Forgot to say his other symptoms: Numbness in face Loss of balance Trouble picking up and putting down things (on and off) Fatigue Burning sensation in legs Shooting pains or constant pain that moves around. Vit D deficiency (taking high supplements )
Hi I understand your agony and you are not alone. You need to be very strong and start to deal with the situation. Time is very precious in terms of illness. So please do not hesitate to go to your GP as many times you want to talk about the symptoms. Pressure your GP for any specialist appointments. Please ring 999 and take him to hospital and admit him as many times you need if these symptoms coming back and do not walk away from hospital unless your husband feels 100% alright and you got your answers for your husbands issue. Do not let them simply discharge your husband from hospital until full investigation is finished and they give you definite answers even your husband temporarily feels bit better. You have to take control of the NHS service which is there for YOU !!! and don’t let them fob you off. Ask questions. Ask help from friends and family. Act promptly . Thnx
Oh dear, how worrying all this is for you!
I had typcal PPMS symtoms for years, but no tests ever showed proof…and I had most of the regular tests twice…MRI 4 times!
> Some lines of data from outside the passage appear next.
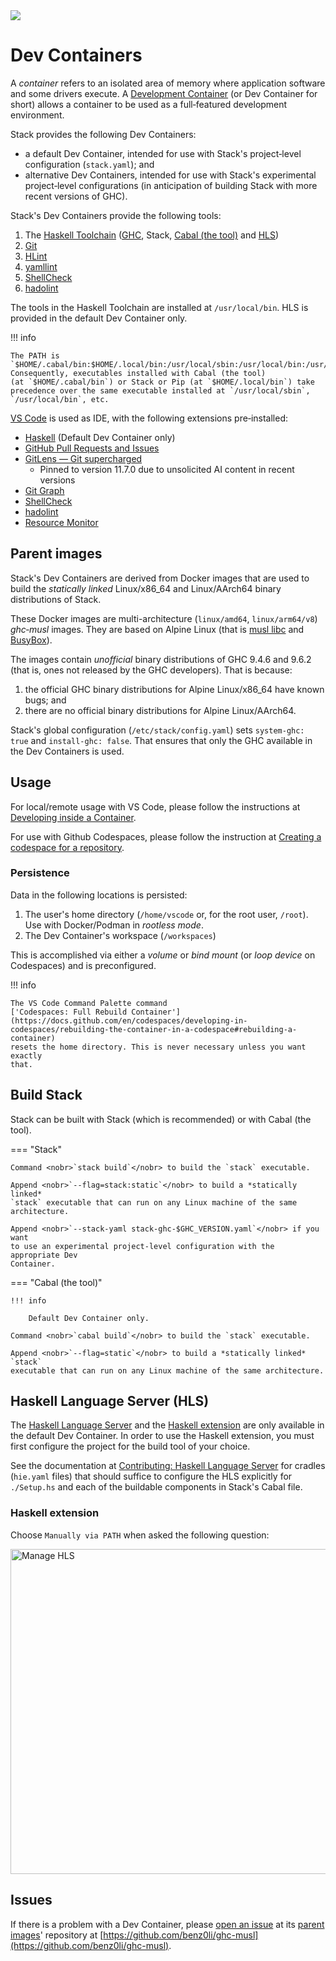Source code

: <div class="hidden-warning"><a href="https://docs.haskellstack.org/"><img src="https://cdn.jsdelivr.net/gh/commercialhaskell/stack/doc/img/hidden-warning.svg"></a></div>

# Dev Containers

A *container* refers to an isolated area of memory where application software
and some drivers execute. A [Development Container](https://containers.dev) (or
Dev Container for short) allows a container to be used as a full‑featured
development environment.

Stack provides the following Dev Containers:

* a default Dev Container, intended for use with Stack's project‑level
  configuration (`stack.yaml`); and
* alternative Dev Containers, intended for use with Stack's experimental
  project‑level configurations (in anticipation of building Stack with more
  recent versions of GHC).

Stack's Dev Containers provide the following tools:

1.  The
    [Haskell Toolchain](https://www.haskell.org/ghcup/install/#supported-tools)
    ([GHC](https://www.haskell.org/ghc), Stack,
    [Cabal (the tool)](https://cabal.readthedocs.io) and
    [HLS](https://haskell-language-server.readthedocs.io))
2.  [Git](https://git-scm.com)
3.  [HLint](https://hackage.haskell.org/package/hlint)
4.  [yamllint](https://yamllint.readthedocs.io)
5.  [ShellCheck](https://www.shellcheck.net)
6.  [hadolint](https://github.com/hadolint/hadolint)

The tools in the Haskell Toolchain are installed at `/usr/local/bin`. HLS is
provided in the default Dev Container only.

!!! info

    The PATH is
    `$HOME/.cabal/bin:$HOME/.local/bin:/usr/local/sbin:/usr/local/bin:/usr/sbin:/usr/bin:/sbin:/bin`. Consequently, executables installed with Cabal (the tool)
    (at `$HOME/.cabal/bin`) or Stack or Pip (at `$HOME/.local/bin`) take
    precedence over the same executable installed at `/usr/local/sbin`,
    `/usr/local/bin`, etc.

[VS Code](https://code.visualstudio.com) is used as IDE, with the following
extensions pre‑installed:

* [Haskell](https://marketplace.visualstudio.com/items?itemName=haskell.haskell)
  (Default Dev Container only)
* [GitHub Pull Requests and Issues](https://marketplace.visualstudio.com/items?itemName=GitHub.vscode-pull-request-github)
* [GitLens — Git supercharged](https://marketplace.visualstudio.com/items?itemName=eamodio.gitlens)
    * Pinned to version 11.7.0 due to unsolicited AI content in recent versions
* [Git Graph](https://marketplace.visualstudio.com/items?itemName=mhutchie.git-graph)
* [ShellCheck](https://marketplace.visualstudio.com/items?itemName=timonwong.shellcheck)
* [hadolint](https://marketplace.visualstudio.com/items?itemName=exiasr.hadolint)
* [Resource Monitor](https://marketplace.visualstudio.com/items?itemName=mutantdino.resourcemonitor)

## Parent images

Stack's Dev Containers are derived from Docker images that are used to build the
*statically linked* Linux/x86_64 and Linux/AArch64 binary distributions of
Stack.

These Docker images are multi-architecture (`linux/amd64`, `linux/arm64/v8`)
*ghc‑musl* images. They are based on Alpine Linux (that is
[musl libc](https://musl.libc.org) and [BusyBox](https://www.busybox.net)).

The images contain *unofficial* binary distributions of GHC 9.4.6 and 9.6.2
(that is, ones not released by the GHC developers). That is because:

1.  the official GHC binary distributions for Alpine Linux/x86_64 have known
    bugs; and
2.  there are no official binary distributions for Alpine Linux/AArch64.

Stack's global configuration (`/etc/stack/config.yaml`) sets `system-ghc: true`
and `install-ghc: false`. That ensures that only the GHC available in the Dev Containers is used.

## Usage

For local/remote usage with VS Code, please follow the instructions at
[Developing inside a Container](https://code.visualstudio.com/docs/devcontainers/containers).

For use with Github Codespaces, please follow the instruction at
[Creating a codespace for a repository](https://docs.github.com/en/codespaces/developing-in-codespaces/creating-a-codespace-for-a-repository#creating-a-codespace-for-a-repository).

### Persistence

Data in the following locations is persisted:

1. The user's home directory (`/home/vscode` or, for the root user, `/root`).
   Use with Docker/Podman in *rootless mode*.
2. The Dev Container's workspace (`/workspaces`)

This is accomplished via either a *volume* or *bind mount* (or *loop device*
on Codespaces) and is preconfigured.

!!! info

    The VS Code Command Palette command
    ['Codespaces: Full Rebuild Container'](https://docs.github.com/en/codespaces/developing-in-codespaces/rebuilding-the-container-in-a-codespace#rebuilding-a-container)
    resets the home directory. This is never necessary unless you want exactly
    that.

## Build Stack

Stack can be built with Stack (which is recommended) or with Cabal (the tool).

=== "Stack"

    Command <nobr>`stack build`</nobr> to build the `stack` executable.

    Append <nobr>`--flag=stack:static`</nobr> to build a *statically linked*
    `stack` executable that can run on any Linux machine of the same
    architecture.

    Append <nobr>`--stack-yaml stack-ghc-$GHC_VERSION.yaml`</nobr> if you want
    to use an experimental project‑level configuration with the appropriate Dev
    Container.

=== "Cabal (the tool)"

    !!! info

        Default Dev Container only.

    Command <nobr>`cabal build`</nobr> to build the `stack` executable.

    Append <nobr>`--flag=static`</nobr> to build a *statically linked* `stack`
    executable that can run on any Linux machine of the same architecture.

## Haskell Language Server (HLS)

The
[Haskell Language Server](https://github.com/haskell/haskell-language-server)
and the
[Haskell extension](https://marketplace.visualstudio.com/items?itemName=haskell.haskell)
are only available in the default Dev Container. In order to use the Haskell
extension, you must first configure the project for the build tool of your
choice.

<!--
**Stack**

Place the cradle ([hie.yaml](assets/cradles/stack/hie.yaml)) for Stack in the
root of the workspace: `cp -f .devcontainer/assets/cradles/stack/hie.yaml .`

**Cabal**

Place the cradle ([hie.yaml](assets/cradles/cabal/hie.yaml)) for Cabal in the
root of the workspace: `cp -f .devcontainer/assets/cradles/cabal/hie.yaml .`
-->

See the documentation at
[Contributing: Haskell Language Server](CONTRIBUTING.md/#haskell-language-server)
for cradles (`hie.yaml` files) that should suffice to configure the HLS
explicitly for `./Setup.hs` and each of the buildable components in Stack's
Cabal file.

### Haskell extension

Choose `Manually via PATH` when asked the following question:

<img width="520" alt="Manage HLS" src="https://cdn.jsdelivr.net/gh/commercialhaskell/stack@master/doc/img/manageHLS.png">

## Issues

If there is a problem with a Dev Container, please
[open an issue](https://github.com/benz0li/ghc-musl/issues/new) at its
[parent images](#parent-images)' repository at
[https://github.com/benz0li/ghc-musl](https://github.com/benz0li/ghc-musl).

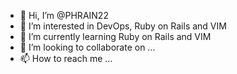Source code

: - 👋 Hi, I’m @PHRAIN22
- 👀 I’m interested in DevOps, Ruby on Rails and VIM
- 🌱 I’m currently learning Ruby on Rails and VIM
- 💞️ I’m looking to collaborate on ...
- 📫 How to reach me ...

<!---
PHRAIN22/PHRAIN22 is a ✨ special ✨ repository because its `README.md` (this file) appears on your GitHub profile.
You can click the Preview link to take a look at your changes.
--->
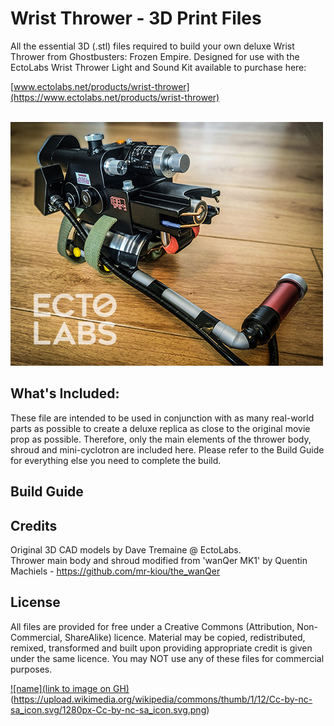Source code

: # Wrist Thrower - 3D Print Files

All the essential 3D (.stl) files required to build your own deluxe Wrist Thrower from Ghostbusters: Frozen Empire. Designed for use with the EctoLabs Wrist Thrower Light and Sound Kit available to purchase here:

[www.ectolabs.net/products/wrist-thrower](https://www.ectolabs.net/products/wrist-thrower)

\
![Wrist Thrower](https://github.com/EctoLabs/wrist-thrower/blob/main/wrist-thrower.jpg)
  
  
## What's Included:

These file are intended to be used in conjunction with as many real-world parts as possible to create a deluxe replica as close to the original movie prop as possible. Therefore, only the main elements of the thrower body, shroud and mini-cyclotron are included here. Please refer to the Build Guide for everything else you need to complete the build. 

## Build Guide

## Credits

Original 3D CAD models by Dave Tremaine @ EctoLabs.\
Thrower main body and shroud modified from 'wanQer MK1' by Quentin Machiels - https://github.com/mr-kiou/the_wanQer



## License

All files are provided for free under a Creative Commons (Attribution, Non-Commercial, ShareAlike) licence. Material may be copied, redistributed, remixed, transformed and built upon providing appropriate credit is given under the same licence. You may NOT use any of these files for commercial purposes.

[![name](link to image on GH)]([https://creativecommons.org/licenses/by-nc-sa/4.0/])(https://upload.wikimedia.org/wikipedia/commons/thumb/1/12/Cc-by-nc-sa_icon.svg/1280px-Cc-by-nc-sa_icon.svg.png)
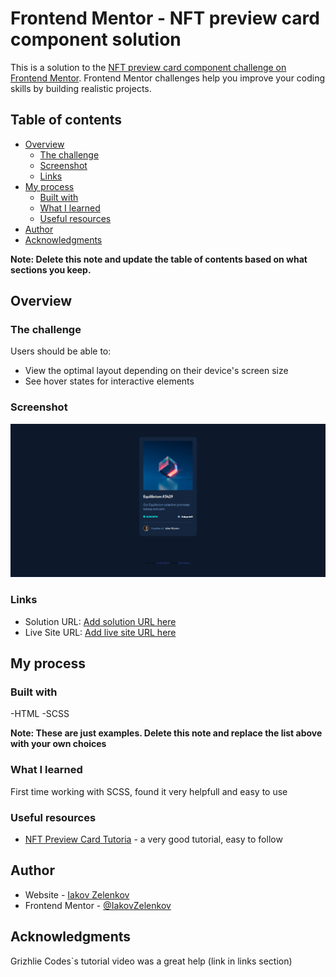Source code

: # Frontend Mentor - NFT preview card component solution

This is a solution to the [NFT preview card component challenge on Frontend Mentor](https://www.frontendmentor.io/challenges/nft-preview-card-component-SbdUL_w0U). Frontend Mentor challenges help you improve your coding skills by building realistic projects. 

## Table of contents

- [Overview](#overview)
  - [The challenge](#the-challenge)
  - [Screenshot](#screenshot)
  - [Links](#links)
- [My process](#my-process)
  - [Built with](#built-with)
  - [What I learned](#what-i-learned)
  - [Useful resources](#useful-resources)
- [Author](#author)
- [Acknowledgments](#acknowledgments)

**Note: Delete this note and update the table of contents based on what sections you keep.**

## Overview

### The challenge

Users should be able to:

- View the optimal layout depending on their device's screen size
- See hover states for interactive elements

### Screenshot

![](./screenshots/chrome_WQQ8K9TrFq.png)

### Links

- Solution URL: [Add solution URL here](https://your-solution-url.com)
- Live Site URL: [Add live site URL here](https://iakov-zelenkov-nft-preview.netlify.app/)

## My process

### Built with

-HTML
-SCSS

**Note: These are just examples. Delete this note and replace the list above with your own choices**

### What I learned

First time working with SCSS, found it very helpfull and easy to use

### Useful resources

- [NFT Preview Card Tutoria](https://www.youtube.com/watch?v=DpGEOcgcHeA&t=904s) - a very good tutorial, easy to follow


## Author

- Website - [Iakov Zelenkov](https://github.com/IakovZelenkov)
- Frontend Mentor - [@IakovZelenkov](https://www.frontendmentor.io/profile/IakovZelenkov)

## Acknowledgments

Grizhlie Codes`s tutorial video was a great help (link in links section)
16 years on, they dont know why I cant walk and my lower half is not much good!
I`ve been diagnosed with spastic paraparesis/cause unknown.
I think the only thing you can do is go back to the GP.
sorry I cant say anything better.
luv Pollx
Thanks for your comments. He saw a very good gp (a locum) this morning who was also astounded that he has been discharged by neurology and completely understands where we are coming from. He has advised to keep our rheumatology appointment (follow up from before) and see What they say. But to keep in touch with the gp and if necessary be re referred. We will definitely be doing this and asking for second opinions. It’s all so crazy and trying not too get too bogged down with it all at the moment.